Toutefois, s'il résulte des indications portées sur l'acceptation elle-même que celle-ci, bien que parvenue tardivement à l'auteur de l'offre, a été expédiée dans des conditions telles que, si la transmission avait été régulière, elle serait parvenue dans les délais prescrits, l'acceptation est considérée comme parvenue en temps utile à moins que l'auteur de l'offre n'ait dans un bref délai informé l'acceptant, par liaison directe ou par l'expédition d'un avis, qu'il considère son offre comme caduque.
ARTICLE 9
L'acceptation ne peut pas être révoquée, à moins que la révocation ne parvienne à l'auteur de l'offre avant l'acceptation.
ARTICLE 10
" Parvenir " au sens de la présente loi veut dire être délivré à l'adresse du destinataire de la communication.
ARTICLE 11
Par le terme " bref délai ", dans lequel un acte doit être accompli, la présente loi entend un délai aussi court que possible, suivant les circonstances, à compter du moment où l'acte peut raisonnablement être accompli.
Les communications prescrites par la présente loi doivent être faites par les moyens usuels en pareils cas. Si l'auteur d'une communication fait usage d'un moyen de transmission rapide, un moyen également rapide doit être employé pour la réponse.
ARTICLE 12
Si l'acceptation consiste dans une déclaration, le contrat est conclu par le fait de l'acceptation parvenant à l'auteur de l'offre dans les conditions prévues à la présente loi.
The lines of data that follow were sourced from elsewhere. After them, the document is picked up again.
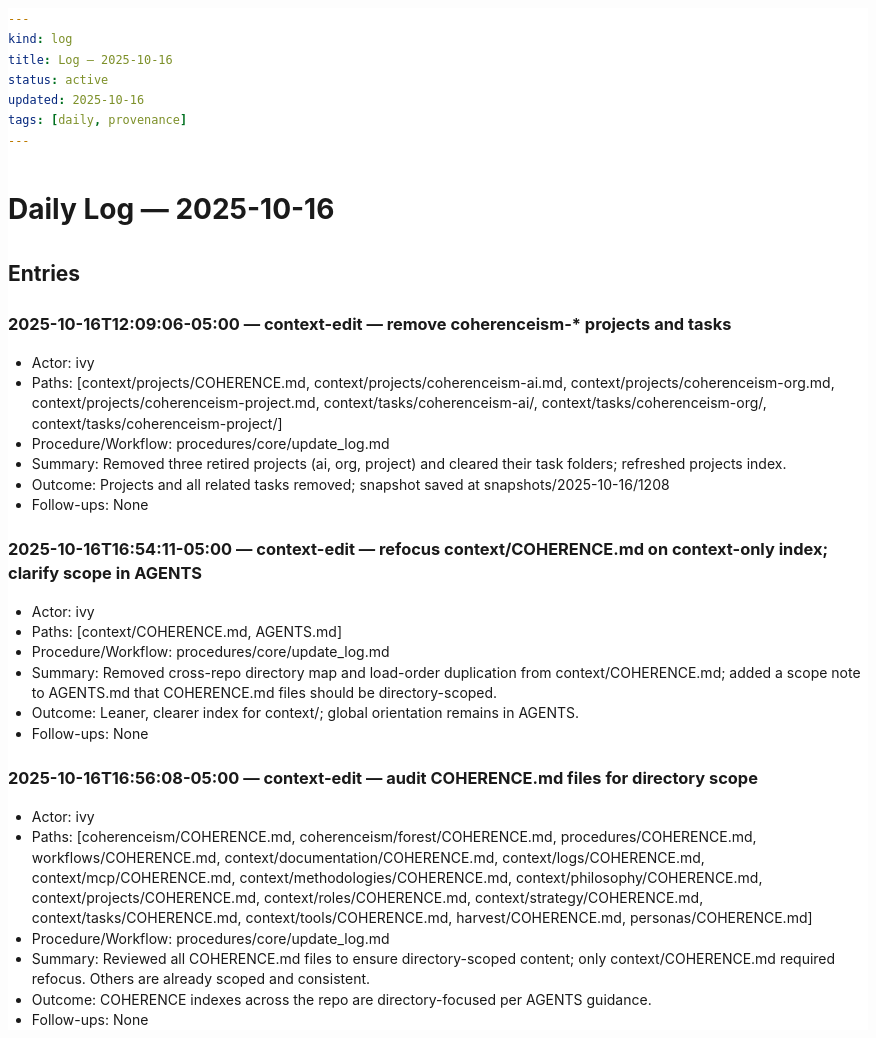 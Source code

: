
```yaml
---
kind: log
title: Log — 2025-10-16
status: active
updated: 2025-10-16
tags: [daily, provenance]
---
```


# Daily Log — 2025-10-16

## Entries

### 2025-10-16T12:09:06-05:00 — context-edit — remove coherenceism-* projects and tasks

- Actor: ivy
- Paths: [context/projects/COHERENCE.md, context/projects/coherenceism-ai.md, context/projects/coherenceism-org.md, context/projects/coherenceism-project.md, context/tasks/coherenceism-ai/, context/tasks/coherenceism-org/, context/tasks/coherenceism-project/]
- Procedure/Workflow: procedures/core/update_log.md
- Summary: Removed three retired projects (ai, org, project) and cleared their task folders; refreshed projects index.
- Outcome: Projects and all related tasks removed; snapshot saved at snapshots/2025-10-16/1208
- Follow-ups: None

### 2025-10-16T16:54:11-05:00 — context-edit — refocus context/COHERENCE.md on context-only index; clarify scope in AGENTS

- Actor: ivy
- Paths: [context/COHERENCE.md, AGENTS.md]
- Procedure/Workflow: procedures/core/update_log.md
- Summary: Removed cross-repo directory map and load-order duplication from context/COHERENCE.md; added a scope note to AGENTS.md that COHERENCE.md files should be directory-scoped.
- Outcome: Leaner, clearer index for context/; global orientation remains in AGENTS.
- Follow-ups: None

### 2025-10-16T16:56:08-05:00 — context-edit — audit COHERENCE.md files for directory scope

- Actor: ivy
- Paths: [coherenceism/COHERENCE.md, coherenceism/forest/COHERENCE.md, procedures/COHERENCE.md, workflows/COHERENCE.md, context/documentation/COHERENCE.md, context/logs/COHERENCE.md, context/mcp/COHERENCE.md, context/methodologies/COHERENCE.md, context/philosophy/COHERENCE.md, context/projects/COHERENCE.md, context/roles/COHERENCE.md, context/strategy/COHERENCE.md, context/tasks/COHERENCE.md, context/tools/COHERENCE.md, harvest/COHERENCE.md, personas/COHERENCE.md]
- Procedure/Workflow: procedures/core/update_log.md
- Summary: Reviewed all COHERENCE.md files to ensure directory-scoped content; only context/COHERENCE.md required refocus. Others are already scoped and consistent.
- Outcome: COHERENCE indexes across the repo are directory-focused per AGENTS guidance.
- Follow-ups: None

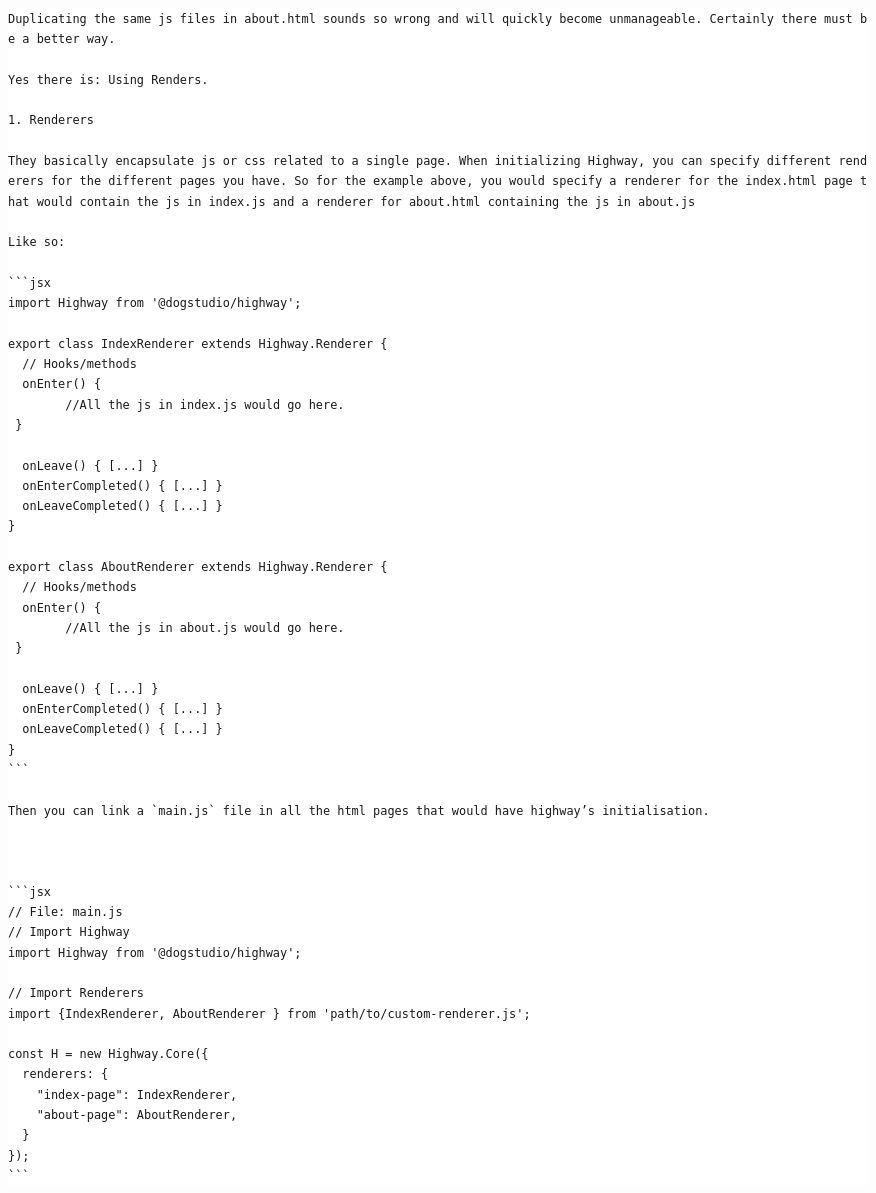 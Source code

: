     Duplicating the same js files in about.html sounds so wrong and will quickly become unmanageable. Certainly there must be a better way.
    
    Yes there is: Using Renders.
    
    1. Renderers
    
    They basically encapsulate js or css related to a single page. When initializing Highway, you can specify different renderers for the different pages you have. So for the example above, you would specify a renderer for the index.html page that would contain the js in index.js and a renderer for about.html containing the js in about.js
    
    Like so:
    
    ```jsx
    import Highway from '@dogstudio/highway';
    
    export class IndexRenderer extends Highway.Renderer {
      // Hooks/methods
      onEnter() { 
            //All the js in index.js would go here.
     }
    
      onLeave() { [...] }
      onEnterCompleted() { [...] }
      onLeaveCompleted() { [...] }
    }
    
    export class AboutRenderer extends Highway.Renderer {
      // Hooks/methods
      onEnter() { 
            //All the js in about.js would go here.
     }
    
      onLeave() { [...] }
      onEnterCompleted() { [...] }
      onLeaveCompleted() { [...] }
    }
    ```
    
    Then you can link a `main.js` file in all the html pages that would have highway’s initialisation.
    
     
    
    ```jsx
    // File: main.js
    // Import Highway
    import Highway from '@dogstudio/highway';
    
    // Import Renderers
    import {IndexRenderer, AboutRenderer } from 'path/to/custom-renderer.js';
    
    const H = new Highway.Core({
      renderers: {
        "index-page": IndexRenderer,
        "about-page": AboutRenderer,
      }
    });
    ```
Le moment de la conclusion du contrat est le moment où l'acceptation parvient à l'auteur de l'offre ; cependant, si l'acceptation n'est pas parvenue dans le temps fixé, mais doit, d'après l'article 8, être considérée comme parvenue en temps utile, le contrat est censé conclu à l'expiration du délai dans lequel l'acceptation aurait dû parvenir à l'auteur de l'offre.
Si l'acceptation consiste dans un acte autre qu'une déclaration, le contrat est conclu par l'accomplissement de cet acte dans les conditions prescrites à la présente loi et au moment de cet accomplissement.
ARTICLE 13
Si l'auteur de l'offre a prescrit expressément pour la validité de l'acceptation des formes particulières ou l'accomplissement de certains actes, l'acceptation ne produit d'effet que si ces conditions sont remplies.
ARTICLE 14
Aucune forme n'est prescrite ni pour l'offre ni pour l'acceptation.